Die SPD-Chefin in NRW, Hannelore Kraft, will mehr Netto vom Brutto für die Mittelschicht – aber anders als die CSU.

Sie werben als Vorsitzende der SPD in Nordrhein-Westfalen für Steuersenkungen, Frau Kraft. Warum?

Mir geht es um die Mittelschicht. Das sind Angestellte, Facharbeiter und auch kleine Handwerker. Sie sind die Haupt-Lastenträger in unserer Gesellschaft. Sie zahlen für die Studiengebühren ihrer größeren Kinder und oft die höchsten Beiträge für die Kita-Plätze ihrer kleinen Kinder und vieles mehr. In den vergangenen Jahren sind sie zusätzlich durch Preissteigerungen im Energiebereich belastet worden und müssen feststellen, dass ihnen von den Lohnerhöhungen der zurückliegenden Monate kaum etwas übrig bleibt. Deshalb sage ich: Der Aufschwung muss bei allen ankommen. Auch – und vor allem – bei der Mittelschicht. Und jetzt ist der richtige Zeitpunkt, das umzusetzen.

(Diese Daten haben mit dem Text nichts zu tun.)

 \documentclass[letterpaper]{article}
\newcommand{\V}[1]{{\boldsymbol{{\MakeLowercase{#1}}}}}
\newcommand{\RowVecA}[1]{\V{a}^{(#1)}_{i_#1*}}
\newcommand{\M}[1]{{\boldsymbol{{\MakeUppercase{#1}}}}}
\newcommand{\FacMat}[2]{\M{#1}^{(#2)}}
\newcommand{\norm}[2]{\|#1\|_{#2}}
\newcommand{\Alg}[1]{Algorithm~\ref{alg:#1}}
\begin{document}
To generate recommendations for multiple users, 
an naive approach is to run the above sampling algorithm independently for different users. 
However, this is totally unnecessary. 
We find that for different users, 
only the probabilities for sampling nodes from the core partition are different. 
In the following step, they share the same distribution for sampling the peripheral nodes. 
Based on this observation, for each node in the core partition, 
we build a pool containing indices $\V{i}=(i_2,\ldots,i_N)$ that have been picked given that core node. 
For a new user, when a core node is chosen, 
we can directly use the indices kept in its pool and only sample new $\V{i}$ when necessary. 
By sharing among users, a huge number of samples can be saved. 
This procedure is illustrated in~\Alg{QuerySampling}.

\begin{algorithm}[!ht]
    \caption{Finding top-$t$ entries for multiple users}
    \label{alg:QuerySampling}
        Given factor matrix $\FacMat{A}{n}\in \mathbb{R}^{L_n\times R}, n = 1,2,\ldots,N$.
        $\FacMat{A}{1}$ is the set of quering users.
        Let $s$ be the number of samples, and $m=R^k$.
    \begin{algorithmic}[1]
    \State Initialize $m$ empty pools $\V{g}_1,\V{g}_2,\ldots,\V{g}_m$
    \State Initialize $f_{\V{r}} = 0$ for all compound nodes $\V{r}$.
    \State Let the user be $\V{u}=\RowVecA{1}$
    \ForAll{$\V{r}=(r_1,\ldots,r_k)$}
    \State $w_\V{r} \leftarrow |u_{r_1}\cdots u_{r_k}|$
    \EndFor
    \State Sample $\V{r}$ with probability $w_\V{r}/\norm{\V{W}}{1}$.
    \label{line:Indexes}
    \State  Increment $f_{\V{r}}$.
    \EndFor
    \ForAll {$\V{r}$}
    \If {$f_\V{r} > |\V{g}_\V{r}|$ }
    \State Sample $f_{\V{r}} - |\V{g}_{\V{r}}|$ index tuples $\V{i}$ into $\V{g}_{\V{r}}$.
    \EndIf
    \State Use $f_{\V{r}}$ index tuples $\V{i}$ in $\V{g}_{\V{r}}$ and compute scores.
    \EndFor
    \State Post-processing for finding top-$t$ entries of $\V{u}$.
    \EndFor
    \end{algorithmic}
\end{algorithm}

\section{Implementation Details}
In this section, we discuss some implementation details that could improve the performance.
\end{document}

Jetzt – heißt das, noch in dieser Legislaturperiode?

Wir Sozialdemokraten müssen dafür einstehen, dass der Mittelschicht mehr Netto vom Brutto bleibt. Ich bin seit Wochen in Nordrhein-Westfalen unterwegs und erfahre mit dieser Position große Unterstützung. Wir sollten daher der CDU – dem Koalitionspartner in Berlin – klarmachen, dass eine Steuerentlastung bereits 2009 beginnen kann.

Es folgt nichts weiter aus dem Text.